DIRECTIONS: Each line below from the line with "A native QGIS" to the line with "2. 创建ssh key" must be copied exactly, including those two, and no picture may appear in the copy.
───── DATA FOR THIS TASK ─────
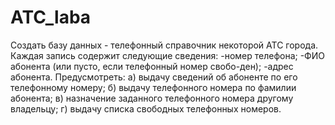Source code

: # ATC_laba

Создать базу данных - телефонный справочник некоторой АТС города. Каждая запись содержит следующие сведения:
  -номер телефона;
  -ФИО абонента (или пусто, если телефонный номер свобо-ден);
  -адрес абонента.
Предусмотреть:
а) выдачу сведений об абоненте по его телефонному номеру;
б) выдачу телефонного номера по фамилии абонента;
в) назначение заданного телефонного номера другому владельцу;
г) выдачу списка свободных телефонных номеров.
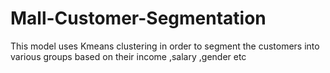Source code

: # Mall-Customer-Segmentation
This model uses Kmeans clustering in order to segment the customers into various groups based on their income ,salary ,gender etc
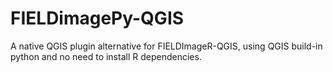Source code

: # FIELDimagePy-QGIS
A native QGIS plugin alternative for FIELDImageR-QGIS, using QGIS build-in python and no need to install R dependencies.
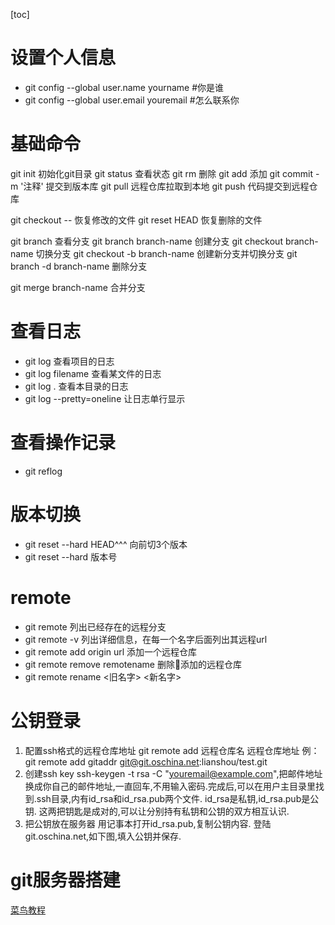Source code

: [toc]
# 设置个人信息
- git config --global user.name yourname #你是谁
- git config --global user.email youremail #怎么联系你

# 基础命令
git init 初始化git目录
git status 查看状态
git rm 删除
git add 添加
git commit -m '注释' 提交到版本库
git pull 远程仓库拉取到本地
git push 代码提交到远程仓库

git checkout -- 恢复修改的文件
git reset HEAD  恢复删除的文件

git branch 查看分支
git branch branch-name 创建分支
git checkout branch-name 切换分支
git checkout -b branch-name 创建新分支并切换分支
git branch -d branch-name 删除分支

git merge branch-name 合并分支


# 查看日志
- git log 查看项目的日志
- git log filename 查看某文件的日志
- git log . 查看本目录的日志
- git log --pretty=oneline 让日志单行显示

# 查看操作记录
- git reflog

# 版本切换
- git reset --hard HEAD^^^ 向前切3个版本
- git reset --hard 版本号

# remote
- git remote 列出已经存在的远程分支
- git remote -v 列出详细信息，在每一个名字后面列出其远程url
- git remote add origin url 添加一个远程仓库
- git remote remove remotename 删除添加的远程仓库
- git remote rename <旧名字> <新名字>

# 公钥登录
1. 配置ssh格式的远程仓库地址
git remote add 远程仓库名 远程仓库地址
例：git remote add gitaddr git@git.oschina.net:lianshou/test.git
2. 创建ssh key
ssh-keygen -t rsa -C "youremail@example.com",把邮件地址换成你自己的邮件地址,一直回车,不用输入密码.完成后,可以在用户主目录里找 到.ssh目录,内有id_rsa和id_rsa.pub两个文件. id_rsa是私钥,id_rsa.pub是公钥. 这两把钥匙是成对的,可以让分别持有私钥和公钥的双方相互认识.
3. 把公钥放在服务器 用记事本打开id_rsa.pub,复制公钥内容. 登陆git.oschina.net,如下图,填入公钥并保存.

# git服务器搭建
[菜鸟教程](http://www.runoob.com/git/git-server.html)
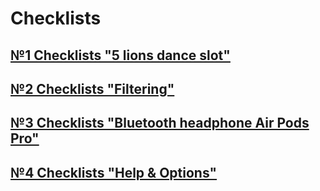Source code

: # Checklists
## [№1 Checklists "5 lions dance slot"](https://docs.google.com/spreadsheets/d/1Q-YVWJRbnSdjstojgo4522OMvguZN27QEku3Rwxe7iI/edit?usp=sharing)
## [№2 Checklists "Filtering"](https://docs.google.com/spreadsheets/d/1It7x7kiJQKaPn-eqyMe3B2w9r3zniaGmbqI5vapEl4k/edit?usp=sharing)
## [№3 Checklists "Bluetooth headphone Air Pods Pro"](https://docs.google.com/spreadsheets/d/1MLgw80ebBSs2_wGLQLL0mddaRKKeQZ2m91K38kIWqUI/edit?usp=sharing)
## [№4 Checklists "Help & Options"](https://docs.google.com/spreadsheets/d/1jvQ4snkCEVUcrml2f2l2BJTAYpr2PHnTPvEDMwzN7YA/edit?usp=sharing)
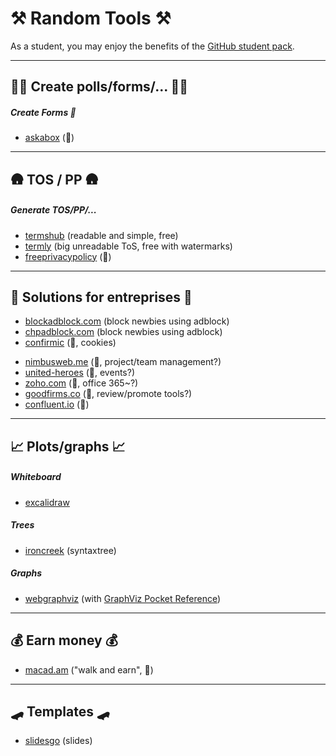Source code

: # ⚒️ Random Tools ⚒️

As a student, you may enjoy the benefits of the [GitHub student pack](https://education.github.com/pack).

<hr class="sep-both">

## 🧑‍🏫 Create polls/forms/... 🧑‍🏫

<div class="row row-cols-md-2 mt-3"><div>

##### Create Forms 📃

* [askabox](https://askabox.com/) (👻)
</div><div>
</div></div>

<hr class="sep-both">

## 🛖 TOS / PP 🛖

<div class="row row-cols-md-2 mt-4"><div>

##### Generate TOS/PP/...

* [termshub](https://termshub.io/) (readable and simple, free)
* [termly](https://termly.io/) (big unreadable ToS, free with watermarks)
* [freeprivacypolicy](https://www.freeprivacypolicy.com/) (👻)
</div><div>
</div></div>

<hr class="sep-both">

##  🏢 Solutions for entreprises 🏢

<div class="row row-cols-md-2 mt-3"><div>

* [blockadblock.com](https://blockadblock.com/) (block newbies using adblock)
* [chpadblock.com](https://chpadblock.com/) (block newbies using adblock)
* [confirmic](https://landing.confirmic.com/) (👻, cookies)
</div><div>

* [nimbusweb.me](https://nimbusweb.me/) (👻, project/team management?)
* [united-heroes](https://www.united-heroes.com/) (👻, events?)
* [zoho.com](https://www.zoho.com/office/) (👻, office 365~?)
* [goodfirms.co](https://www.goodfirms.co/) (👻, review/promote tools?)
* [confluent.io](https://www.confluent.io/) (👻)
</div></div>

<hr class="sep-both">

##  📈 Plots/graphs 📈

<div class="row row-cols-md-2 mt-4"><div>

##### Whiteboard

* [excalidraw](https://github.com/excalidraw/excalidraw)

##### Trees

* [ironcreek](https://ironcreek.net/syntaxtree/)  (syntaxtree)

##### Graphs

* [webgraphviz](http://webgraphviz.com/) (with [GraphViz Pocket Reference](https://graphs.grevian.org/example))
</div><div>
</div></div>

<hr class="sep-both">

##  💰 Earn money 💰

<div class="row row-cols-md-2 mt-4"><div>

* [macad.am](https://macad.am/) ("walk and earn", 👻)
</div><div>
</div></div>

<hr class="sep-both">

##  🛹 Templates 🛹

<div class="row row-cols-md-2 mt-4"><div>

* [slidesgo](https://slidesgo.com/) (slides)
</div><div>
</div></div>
─────
OUTPUT:
A native QGIS plugin alternative for FIELDImageR-QGIS, using QGIS build-in python and no need to install R dependencies.
Source code

: [toc]
# 设置个人信息
- git config --global user.name yourname #你是谁
- git config --global user.email youremail #怎么联系你

# 基础命令
git init 初始化git目录
git status 查看状态
git rm 删除
git add 添加
git commit -m '注释' 提交到版本库
git pull 远程仓库拉取到本地
git push 代码提交到远程仓库

git checkout -- 恢复修改的文件
git reset HEAD  恢复删除的文件

git branch 查看分支
git branch branch-name 创建分支
git checkout branch-name 切换分支
git checkout -b branch-name 创建新分支并切换分支
git branch -d branch-name 删除分支

git merge branch-name 合并分支


# 查看日志
- git log 查看项目的日志
- git log filename 查看某文件的日志
- git log . 查看本目录的日志
- git log --pretty=oneline 让日志单行显示

# 查看操作记录
- git reflog

# 版本切换
- git reset --hard HEAD^^^ 向前切3个版本
- git reset --hard 版本号

# remote
- git remote 列出已经存在的远程分支
- git remote -v 列出详细信息，在每一个名字后面列出其远程url
- git remote add origin url 添加一个远程仓库
- git remote remove remotename 删除添加的远程仓库
- git remote rename <旧名字> <新名字>

# 公钥登录
1. 配置ssh格式的远程仓库地址
git remote add 远程仓库名 远程仓库地址
例：git remote add gitaddr git@git.oschina.net:lianshou/test.git
2. 创建ssh key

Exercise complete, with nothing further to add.